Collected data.
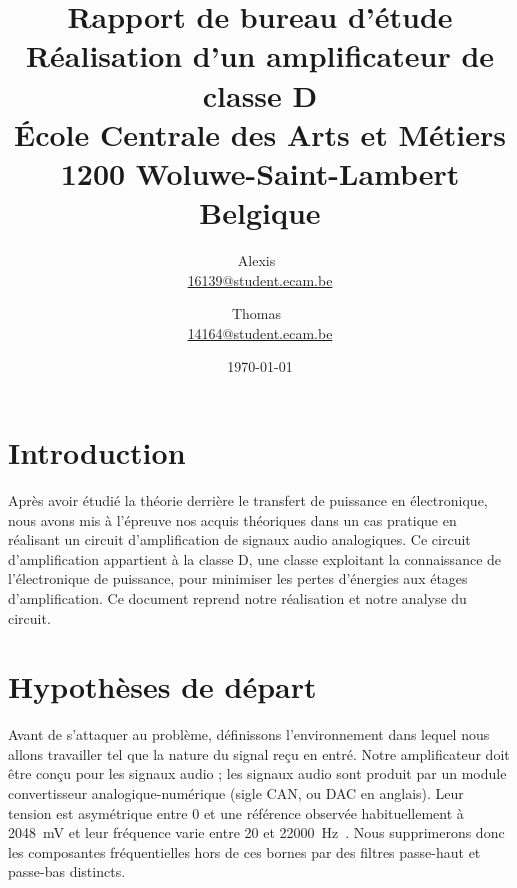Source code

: \documentclass[10pt, oneside, a4paper]{article}
\begin{document}
\begin{titlepage}
    \date{%
        \today
    }
    \author{%
        Alexis~ \\
        \href{mailto:16139@student.ecam.be}{16139@student.ecam.be}
        \and
        Thomas~ \\
        \href{mailto:14164@student.ecam.be}{14164@student.ecam.be}
    }
    \title{%
        \color{gray}\LARGE\bfseries\sffamily
        Rapport de bureau d'étude                  \\[3mm]
        \rm\sffamily\large
        Réalisation d'un amplificateur de classe D \\[7mm]
        École Centrale des Arts et Métiers 		   \\
        1200 Woluwe-Saint-Lambert				   \\
        Belgique
    }
\end{titlepage}

\maketitle
\newpage


\tableofcontents


\newpage
\section*{Introduction}
Après avoir étudié la théorie derrière le transfert de puissance en électronique,
nous avons mis à l'épreuve nos acquis théoriques dans un cas pratique en réalisant un circuit d'amplification de signaux audio analogiques.
Ce circuit d'amplification appartient à la classe D, une classe exploitant la connaissance de l'électronique de puissance, pour minimiser les pertes d'énergies aux étages d'amplification.
Ce document reprend notre réalisation et notre analyse du circuit.


\section{Hypothèses de départ}
	\label{sec:hypothese}
Avant de s'attaquer au problème, définissons l'environnement dans lequel nous allons travailler tel que la nature du signal reçu en entré.
Notre amplificateur doit être conçu pour les signaux audio ;
les signaux audio sont produit par un module convertisseur analogique-numérique (sigle CAN, ou DAC en anglais).
Leur tension est asymétrique entre \num{0} et une référence observée habituellement à \SI{2048}{\milli\volt} et leur fréquence varie entre \num{20} et \SI{22000}{\hertz}~\cite{heffner2007hearing}.
Nous supprimerons donc les composantes fréquentielles hors de ces bornes par des filtres passe-haut et passe-bas distincts.
\end{document}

YOUR TASK. Restate the data above word for word, so that the only difference is the missing pictures.

SOLUTION FOR THIS TASK.
Source code

: \documentclass[10pt, oneside, a4paper]{article}
\begin{document}
\begin{titlepage}
    \date{%
        \today
    }
    \author{%
        Alexis~ \\
        \href{mailto:16139@student.ecam.be}{16139@student.ecam.be}
        \and
        Thomas~ \\
        \href{mailto:14164@student.ecam.be}{14164@student.ecam.be}
    }
    \title{%
        \color{gray}\LARGE\bfseries\sffamily
        Rapport de bureau d'étude                  \\[3mm]
        \rm\sffamily\large
        Réalisation d'un amplificateur de classe D \\[7mm]
        École Centrale des Arts et Métiers 		   \\
        1200 Woluwe-Saint-Lambert				   \\
        Belgique
    }
\end{titlepage}

\maketitle
\newpage


\tableofcontents


\newpage
\section*{Introduction}
Après avoir étudié la théorie derrière le transfert de puissance en électronique,
nous avons mis à l'épreuve nos acquis théoriques dans un cas pratique en réalisant un circuit d'amplification de signaux audio analogiques.
Ce circuit d'amplification appartient à la classe D, une classe exploitant la connaissance de l'électronique de puissance, pour minimiser les pertes d'énergies aux étages d'amplification.
Ce document reprend notre réalisation et notre analyse du circuit.


\section{Hypothèses de départ}
	\label{sec:hypothese}
Avant de s'attaquer au problème, définissons l'environnement dans lequel nous allons travailler tel que la nature du signal reçu en entré.
Notre amplificateur doit être conçu pour les signaux audio ;
les signaux audio sont produit par un module convertisseur analogique-numérique (sigle CAN, ou DAC en anglais).
Leur tension est asymétrique entre \num{0} et une référence observée habituellement à \SI{2048}{\milli\volt} et leur fréquence varie entre \num{20} et \SI{22000}{\hertz}~\cite{heffner2007hearing}.
Nous supprimerons donc les composantes fréquentielles hors de ces bornes par des filtres passe-haut et passe-bas distincts.
\end{document}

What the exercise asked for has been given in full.